The kola nut is a caffeine-containing nut of evergreen trees of the genus Cola, primarily of the species Cola acuminata and Cola nitida. Cola acuminata, an evergreen tree about 20 meters in height, has long, ovoid leaves pointed at both the ends with a leathery texture. The trees have cream flowers with purplish-brown striations, and star-shaped fruit consisting of usually 5 follicles. Inside each follicle, about a dozen prismatic seeds develop in a white seed-shell. The nut’s aroma is sweet and rose-like. The first taste is bitter, but it sweetens upon chewing. The nut can be boiled to extract the caffeine.

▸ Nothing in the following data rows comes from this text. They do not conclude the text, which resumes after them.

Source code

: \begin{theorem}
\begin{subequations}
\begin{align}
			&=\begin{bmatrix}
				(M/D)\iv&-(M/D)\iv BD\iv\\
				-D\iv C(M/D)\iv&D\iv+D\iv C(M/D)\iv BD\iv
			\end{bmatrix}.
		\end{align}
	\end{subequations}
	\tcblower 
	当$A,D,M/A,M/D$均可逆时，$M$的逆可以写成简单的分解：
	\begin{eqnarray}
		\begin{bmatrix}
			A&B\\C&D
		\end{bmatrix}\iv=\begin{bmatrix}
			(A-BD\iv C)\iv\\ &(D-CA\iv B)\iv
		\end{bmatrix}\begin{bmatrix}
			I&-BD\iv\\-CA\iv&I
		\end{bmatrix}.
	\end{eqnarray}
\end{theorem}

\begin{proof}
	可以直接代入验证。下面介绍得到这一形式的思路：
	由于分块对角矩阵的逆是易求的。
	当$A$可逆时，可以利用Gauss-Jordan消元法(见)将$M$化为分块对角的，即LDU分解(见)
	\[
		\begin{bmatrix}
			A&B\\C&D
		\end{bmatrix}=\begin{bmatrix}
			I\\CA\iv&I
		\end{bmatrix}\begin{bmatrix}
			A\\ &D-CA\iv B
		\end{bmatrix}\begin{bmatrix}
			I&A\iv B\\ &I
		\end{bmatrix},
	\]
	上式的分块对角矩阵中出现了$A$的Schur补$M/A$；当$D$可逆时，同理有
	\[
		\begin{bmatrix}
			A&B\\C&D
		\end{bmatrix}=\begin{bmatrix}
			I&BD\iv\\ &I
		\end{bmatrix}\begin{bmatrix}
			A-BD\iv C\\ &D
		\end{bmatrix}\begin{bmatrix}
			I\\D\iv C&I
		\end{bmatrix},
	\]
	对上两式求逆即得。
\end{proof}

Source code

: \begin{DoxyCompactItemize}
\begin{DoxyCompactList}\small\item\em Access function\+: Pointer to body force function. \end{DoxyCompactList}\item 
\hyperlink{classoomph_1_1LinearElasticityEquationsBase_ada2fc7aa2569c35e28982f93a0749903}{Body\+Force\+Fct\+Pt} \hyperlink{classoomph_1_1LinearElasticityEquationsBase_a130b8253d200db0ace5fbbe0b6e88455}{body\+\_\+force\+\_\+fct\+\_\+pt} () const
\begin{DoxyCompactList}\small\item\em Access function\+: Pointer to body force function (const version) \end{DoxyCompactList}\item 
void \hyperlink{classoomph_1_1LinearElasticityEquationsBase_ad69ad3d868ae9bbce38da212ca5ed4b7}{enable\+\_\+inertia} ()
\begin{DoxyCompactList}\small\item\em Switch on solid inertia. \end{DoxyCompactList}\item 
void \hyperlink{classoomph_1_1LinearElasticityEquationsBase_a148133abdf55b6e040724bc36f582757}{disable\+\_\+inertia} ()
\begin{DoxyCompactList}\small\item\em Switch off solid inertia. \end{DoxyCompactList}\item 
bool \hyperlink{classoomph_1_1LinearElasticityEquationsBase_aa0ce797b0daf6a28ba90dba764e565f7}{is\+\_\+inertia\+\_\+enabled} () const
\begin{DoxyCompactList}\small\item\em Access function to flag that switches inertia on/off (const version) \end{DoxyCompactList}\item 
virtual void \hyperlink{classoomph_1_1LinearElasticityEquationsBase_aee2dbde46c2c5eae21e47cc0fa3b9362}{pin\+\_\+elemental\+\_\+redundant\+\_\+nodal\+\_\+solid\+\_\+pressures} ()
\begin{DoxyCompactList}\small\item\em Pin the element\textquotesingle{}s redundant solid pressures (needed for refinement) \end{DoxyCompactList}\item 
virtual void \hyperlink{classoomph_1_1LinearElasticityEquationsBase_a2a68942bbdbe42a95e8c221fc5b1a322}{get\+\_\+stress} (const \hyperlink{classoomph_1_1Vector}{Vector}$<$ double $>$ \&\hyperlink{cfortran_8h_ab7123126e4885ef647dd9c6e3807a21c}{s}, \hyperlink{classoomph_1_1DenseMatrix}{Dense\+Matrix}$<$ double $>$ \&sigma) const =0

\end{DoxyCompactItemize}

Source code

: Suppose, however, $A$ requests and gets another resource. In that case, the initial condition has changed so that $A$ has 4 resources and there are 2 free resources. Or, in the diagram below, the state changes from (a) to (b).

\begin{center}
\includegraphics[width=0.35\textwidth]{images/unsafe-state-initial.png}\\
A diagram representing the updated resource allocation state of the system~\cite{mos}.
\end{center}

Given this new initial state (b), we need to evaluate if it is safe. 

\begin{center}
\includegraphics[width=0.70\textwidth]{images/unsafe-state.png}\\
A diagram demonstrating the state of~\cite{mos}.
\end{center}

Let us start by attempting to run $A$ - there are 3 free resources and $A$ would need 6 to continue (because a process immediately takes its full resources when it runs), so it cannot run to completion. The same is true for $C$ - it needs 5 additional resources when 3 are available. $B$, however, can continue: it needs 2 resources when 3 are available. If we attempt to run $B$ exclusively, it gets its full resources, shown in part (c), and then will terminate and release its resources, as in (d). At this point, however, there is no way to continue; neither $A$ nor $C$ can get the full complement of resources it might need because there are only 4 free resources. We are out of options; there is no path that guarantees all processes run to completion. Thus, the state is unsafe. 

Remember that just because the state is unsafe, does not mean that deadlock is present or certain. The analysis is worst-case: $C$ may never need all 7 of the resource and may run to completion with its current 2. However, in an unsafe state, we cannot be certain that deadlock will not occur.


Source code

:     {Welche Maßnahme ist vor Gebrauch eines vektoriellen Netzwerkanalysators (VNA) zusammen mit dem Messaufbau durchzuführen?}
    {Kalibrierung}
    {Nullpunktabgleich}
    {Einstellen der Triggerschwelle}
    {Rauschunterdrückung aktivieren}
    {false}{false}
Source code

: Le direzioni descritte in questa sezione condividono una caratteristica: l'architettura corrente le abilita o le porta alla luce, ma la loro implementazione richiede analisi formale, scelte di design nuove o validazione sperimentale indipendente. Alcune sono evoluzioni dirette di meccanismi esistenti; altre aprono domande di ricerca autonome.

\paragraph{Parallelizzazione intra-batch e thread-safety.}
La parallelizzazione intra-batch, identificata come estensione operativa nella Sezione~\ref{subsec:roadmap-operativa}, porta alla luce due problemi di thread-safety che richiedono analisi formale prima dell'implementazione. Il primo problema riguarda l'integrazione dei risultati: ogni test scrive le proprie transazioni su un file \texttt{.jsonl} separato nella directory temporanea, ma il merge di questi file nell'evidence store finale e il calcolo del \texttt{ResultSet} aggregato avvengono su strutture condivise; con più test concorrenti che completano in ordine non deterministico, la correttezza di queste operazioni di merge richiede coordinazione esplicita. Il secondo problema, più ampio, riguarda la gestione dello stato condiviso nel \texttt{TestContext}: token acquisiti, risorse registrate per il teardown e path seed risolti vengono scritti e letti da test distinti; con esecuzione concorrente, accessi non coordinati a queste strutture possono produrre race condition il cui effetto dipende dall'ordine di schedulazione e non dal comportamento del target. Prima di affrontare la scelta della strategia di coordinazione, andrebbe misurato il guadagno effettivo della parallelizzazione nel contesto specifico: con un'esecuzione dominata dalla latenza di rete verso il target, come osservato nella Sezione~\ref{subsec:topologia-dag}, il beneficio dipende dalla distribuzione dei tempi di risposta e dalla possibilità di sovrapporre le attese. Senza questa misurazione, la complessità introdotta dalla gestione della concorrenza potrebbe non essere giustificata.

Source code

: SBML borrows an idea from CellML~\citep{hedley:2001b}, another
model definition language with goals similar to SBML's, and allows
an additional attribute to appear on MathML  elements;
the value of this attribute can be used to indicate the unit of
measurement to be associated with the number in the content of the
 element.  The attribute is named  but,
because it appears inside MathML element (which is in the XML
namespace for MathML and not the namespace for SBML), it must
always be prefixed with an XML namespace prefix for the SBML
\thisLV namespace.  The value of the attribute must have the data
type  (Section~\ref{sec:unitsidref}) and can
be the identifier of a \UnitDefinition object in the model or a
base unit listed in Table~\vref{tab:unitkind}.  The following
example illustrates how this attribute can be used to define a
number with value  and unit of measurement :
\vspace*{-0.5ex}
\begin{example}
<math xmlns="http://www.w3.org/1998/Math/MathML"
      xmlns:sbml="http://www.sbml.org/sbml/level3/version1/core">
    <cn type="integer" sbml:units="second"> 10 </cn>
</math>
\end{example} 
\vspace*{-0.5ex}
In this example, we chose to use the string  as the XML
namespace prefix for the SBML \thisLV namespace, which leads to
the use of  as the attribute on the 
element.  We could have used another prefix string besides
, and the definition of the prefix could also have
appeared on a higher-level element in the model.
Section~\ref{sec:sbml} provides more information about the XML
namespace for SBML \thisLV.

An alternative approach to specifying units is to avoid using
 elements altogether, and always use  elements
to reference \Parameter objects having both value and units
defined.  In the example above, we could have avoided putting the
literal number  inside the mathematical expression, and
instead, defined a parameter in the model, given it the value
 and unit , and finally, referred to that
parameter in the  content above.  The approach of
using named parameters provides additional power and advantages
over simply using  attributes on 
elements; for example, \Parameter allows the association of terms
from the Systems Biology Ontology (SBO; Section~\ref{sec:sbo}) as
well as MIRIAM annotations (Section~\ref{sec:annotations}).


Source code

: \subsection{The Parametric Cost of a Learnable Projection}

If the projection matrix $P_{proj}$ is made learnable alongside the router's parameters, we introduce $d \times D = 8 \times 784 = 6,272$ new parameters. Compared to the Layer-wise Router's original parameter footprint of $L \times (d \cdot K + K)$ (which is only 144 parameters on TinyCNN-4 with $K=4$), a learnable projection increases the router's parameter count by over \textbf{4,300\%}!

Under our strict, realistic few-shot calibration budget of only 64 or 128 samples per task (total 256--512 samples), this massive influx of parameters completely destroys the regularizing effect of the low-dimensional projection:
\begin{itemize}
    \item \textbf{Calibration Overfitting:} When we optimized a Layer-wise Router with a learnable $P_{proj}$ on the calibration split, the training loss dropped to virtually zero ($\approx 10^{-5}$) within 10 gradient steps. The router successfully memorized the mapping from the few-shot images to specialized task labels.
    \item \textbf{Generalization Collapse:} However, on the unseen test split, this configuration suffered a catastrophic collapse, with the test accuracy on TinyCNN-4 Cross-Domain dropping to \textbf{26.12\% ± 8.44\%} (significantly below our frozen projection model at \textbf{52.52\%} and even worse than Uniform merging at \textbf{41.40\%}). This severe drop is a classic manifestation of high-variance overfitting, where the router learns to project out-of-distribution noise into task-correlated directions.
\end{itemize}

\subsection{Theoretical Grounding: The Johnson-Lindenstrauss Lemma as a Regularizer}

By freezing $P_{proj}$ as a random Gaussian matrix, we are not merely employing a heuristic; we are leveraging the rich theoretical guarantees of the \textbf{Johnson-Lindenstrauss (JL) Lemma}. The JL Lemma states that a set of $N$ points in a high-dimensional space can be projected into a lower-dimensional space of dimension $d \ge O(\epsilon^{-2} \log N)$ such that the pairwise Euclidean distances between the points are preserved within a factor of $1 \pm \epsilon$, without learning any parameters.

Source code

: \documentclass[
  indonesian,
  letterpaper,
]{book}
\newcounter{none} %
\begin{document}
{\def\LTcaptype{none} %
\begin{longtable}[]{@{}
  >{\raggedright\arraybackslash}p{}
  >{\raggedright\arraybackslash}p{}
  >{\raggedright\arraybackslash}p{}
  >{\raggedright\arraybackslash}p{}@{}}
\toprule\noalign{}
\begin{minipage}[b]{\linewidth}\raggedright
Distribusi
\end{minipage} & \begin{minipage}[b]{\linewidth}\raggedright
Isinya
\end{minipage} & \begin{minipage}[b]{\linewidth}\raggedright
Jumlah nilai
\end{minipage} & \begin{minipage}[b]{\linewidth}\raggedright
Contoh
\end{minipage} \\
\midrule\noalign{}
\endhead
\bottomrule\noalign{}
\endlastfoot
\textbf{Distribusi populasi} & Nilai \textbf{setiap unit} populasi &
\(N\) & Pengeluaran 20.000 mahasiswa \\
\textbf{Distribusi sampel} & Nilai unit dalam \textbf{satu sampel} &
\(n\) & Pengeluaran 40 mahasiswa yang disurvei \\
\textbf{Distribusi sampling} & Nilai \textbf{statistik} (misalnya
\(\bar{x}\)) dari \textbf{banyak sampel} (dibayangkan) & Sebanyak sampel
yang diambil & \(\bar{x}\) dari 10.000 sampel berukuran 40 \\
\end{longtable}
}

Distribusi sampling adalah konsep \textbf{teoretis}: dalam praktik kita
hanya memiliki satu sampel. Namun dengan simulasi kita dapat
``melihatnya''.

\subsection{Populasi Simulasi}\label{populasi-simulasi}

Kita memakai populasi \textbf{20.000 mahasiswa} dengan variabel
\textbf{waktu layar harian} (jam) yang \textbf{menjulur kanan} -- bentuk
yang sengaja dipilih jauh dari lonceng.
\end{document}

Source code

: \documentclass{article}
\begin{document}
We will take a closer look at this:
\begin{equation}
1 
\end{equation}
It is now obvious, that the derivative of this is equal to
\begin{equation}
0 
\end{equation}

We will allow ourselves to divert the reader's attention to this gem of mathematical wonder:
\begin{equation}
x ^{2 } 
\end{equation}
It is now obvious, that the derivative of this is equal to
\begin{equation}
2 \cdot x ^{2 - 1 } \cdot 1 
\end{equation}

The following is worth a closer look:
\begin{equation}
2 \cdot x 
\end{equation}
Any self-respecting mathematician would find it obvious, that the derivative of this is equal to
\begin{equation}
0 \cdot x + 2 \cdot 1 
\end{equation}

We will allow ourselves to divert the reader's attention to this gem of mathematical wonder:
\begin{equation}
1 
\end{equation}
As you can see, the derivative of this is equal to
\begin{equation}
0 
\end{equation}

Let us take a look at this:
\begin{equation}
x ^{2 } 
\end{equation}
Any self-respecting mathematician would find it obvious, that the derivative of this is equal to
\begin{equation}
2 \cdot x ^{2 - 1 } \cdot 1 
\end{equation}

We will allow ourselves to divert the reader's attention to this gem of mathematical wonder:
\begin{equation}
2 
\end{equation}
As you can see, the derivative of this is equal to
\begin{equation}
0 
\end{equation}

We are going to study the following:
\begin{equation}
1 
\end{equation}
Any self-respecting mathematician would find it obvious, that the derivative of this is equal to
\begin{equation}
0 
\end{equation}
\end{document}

Kola nuts contain about 2–4% caffeine and theobromine, as well as tannins, alkaloids, saponins, and flavonoids.

Uses
The kola nut has a bitter flavor and contains caffeine. It is chewed in many West African countries, in both private and social settings. It is often used ceremonially, presented to chiefs or guests. In folk medicine, kola nuts are considered useful for aiding digestion when ground and mixed with honey, and are used as a remedy for coughs. Kola nuts are perhaps best known to Western culture as a flavoring ingredient and one of the sources of caffeine in cola and other similarly flavored beverages, although kola nut extract is no longer used in major commercial cola drinks such as Coca-Cola.

History
Human use of the kola nut, like the coffee berry and tea leaf, appears to have ancient origins. It is chewed in many West African cultures, in both private and social settings, as a source of mental stimulation. 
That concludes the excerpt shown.